Whenever a line in the data below includes the string "print", copy it out.
[Opening SUPPLIED DATA section]
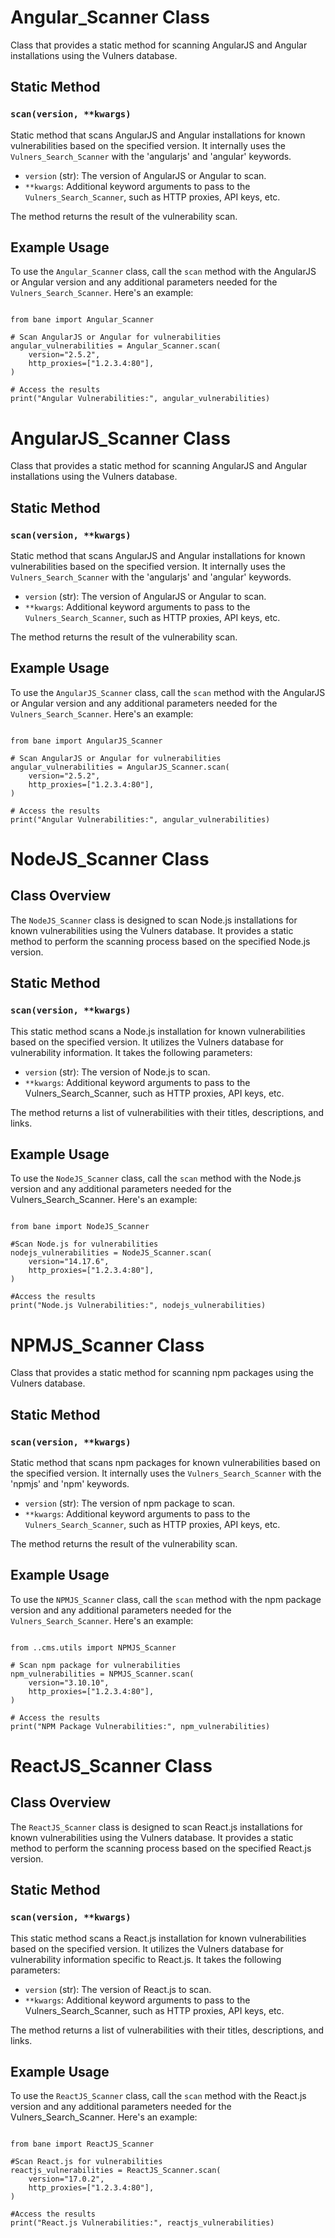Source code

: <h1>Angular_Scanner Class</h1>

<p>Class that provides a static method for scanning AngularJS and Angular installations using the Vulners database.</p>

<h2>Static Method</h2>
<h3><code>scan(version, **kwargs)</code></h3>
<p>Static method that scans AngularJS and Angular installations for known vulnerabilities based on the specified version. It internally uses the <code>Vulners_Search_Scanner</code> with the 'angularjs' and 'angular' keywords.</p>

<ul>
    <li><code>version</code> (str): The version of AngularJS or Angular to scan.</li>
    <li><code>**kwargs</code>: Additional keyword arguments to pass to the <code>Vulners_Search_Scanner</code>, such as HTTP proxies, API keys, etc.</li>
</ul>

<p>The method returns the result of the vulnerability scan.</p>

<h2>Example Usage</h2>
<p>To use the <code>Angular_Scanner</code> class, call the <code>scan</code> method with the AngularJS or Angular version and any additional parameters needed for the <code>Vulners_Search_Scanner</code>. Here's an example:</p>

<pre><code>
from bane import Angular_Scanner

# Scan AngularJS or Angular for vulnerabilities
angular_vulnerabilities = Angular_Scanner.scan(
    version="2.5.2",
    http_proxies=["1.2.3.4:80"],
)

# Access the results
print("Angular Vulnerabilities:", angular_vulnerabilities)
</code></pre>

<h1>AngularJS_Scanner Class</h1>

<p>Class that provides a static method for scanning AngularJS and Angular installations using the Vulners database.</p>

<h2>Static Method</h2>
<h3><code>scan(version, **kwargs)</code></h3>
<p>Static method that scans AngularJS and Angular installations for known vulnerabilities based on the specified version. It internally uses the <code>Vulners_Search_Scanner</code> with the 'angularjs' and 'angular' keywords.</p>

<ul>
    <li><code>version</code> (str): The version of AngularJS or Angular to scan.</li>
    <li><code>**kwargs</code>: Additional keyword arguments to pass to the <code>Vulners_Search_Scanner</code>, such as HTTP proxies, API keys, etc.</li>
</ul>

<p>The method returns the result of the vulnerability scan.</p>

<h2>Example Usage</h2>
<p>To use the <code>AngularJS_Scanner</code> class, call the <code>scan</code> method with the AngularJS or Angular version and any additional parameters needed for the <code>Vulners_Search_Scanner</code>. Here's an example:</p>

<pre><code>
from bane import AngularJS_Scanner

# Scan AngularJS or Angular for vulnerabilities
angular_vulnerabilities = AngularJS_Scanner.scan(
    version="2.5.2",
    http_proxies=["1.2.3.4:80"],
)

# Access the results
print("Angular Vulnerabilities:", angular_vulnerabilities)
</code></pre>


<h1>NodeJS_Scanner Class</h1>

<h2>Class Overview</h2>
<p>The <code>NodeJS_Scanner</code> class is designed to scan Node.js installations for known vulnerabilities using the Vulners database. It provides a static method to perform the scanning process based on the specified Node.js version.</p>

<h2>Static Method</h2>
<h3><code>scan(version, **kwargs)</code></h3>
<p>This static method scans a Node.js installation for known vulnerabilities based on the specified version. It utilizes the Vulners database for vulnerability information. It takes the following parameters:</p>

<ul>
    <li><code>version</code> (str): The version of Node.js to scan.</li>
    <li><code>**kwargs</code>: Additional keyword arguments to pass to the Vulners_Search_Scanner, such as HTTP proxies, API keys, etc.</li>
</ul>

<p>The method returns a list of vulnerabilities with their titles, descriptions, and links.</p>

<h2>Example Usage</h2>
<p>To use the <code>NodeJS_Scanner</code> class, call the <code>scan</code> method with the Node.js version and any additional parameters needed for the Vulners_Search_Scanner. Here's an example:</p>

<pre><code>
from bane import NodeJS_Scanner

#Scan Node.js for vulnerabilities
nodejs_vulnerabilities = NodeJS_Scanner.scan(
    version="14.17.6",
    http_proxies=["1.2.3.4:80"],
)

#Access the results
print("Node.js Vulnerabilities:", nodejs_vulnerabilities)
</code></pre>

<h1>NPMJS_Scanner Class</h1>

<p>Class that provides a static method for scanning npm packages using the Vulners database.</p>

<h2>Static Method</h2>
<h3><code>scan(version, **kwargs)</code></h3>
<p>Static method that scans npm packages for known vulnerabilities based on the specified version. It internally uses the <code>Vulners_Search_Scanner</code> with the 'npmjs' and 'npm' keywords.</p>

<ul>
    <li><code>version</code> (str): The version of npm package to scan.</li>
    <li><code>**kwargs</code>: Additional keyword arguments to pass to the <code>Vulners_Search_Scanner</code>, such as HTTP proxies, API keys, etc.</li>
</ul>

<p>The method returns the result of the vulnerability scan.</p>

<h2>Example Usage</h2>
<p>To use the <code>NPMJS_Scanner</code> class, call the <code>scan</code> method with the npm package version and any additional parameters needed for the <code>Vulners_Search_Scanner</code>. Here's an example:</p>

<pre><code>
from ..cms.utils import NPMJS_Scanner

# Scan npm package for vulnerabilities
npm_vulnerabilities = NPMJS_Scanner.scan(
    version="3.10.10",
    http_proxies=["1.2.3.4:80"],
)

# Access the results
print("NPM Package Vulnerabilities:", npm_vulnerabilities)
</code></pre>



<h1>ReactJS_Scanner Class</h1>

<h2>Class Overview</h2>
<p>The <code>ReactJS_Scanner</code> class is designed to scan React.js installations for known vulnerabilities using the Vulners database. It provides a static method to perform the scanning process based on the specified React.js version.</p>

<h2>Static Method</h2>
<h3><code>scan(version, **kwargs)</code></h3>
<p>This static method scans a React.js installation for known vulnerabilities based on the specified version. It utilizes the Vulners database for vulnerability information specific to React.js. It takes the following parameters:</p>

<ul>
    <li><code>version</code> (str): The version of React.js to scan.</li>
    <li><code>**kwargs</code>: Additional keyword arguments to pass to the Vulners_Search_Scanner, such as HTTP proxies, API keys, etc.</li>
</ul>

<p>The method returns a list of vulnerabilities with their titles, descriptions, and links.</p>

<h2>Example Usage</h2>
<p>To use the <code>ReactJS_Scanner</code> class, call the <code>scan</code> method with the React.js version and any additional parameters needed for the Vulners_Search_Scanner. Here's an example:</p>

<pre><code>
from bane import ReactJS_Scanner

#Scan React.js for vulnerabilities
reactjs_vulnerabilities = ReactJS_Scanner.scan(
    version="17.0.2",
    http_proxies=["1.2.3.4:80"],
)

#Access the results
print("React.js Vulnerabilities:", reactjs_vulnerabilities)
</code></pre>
[Closing SUPPLIED DATA section]
* [PROBLEM SOLUTION]:
print("Angular Vulnerabilities:", angular_vulnerabilities)
print("Angular Vulnerabilities:", angular_vulnerabilities)
print("Node.js Vulnerabilities:", nodejs_vulnerabilities)
print("NPM Package Vulnerabilities:", npm_vulnerabilities)
print("React.js Vulnerabilities:", reactjs_vulnerabilities)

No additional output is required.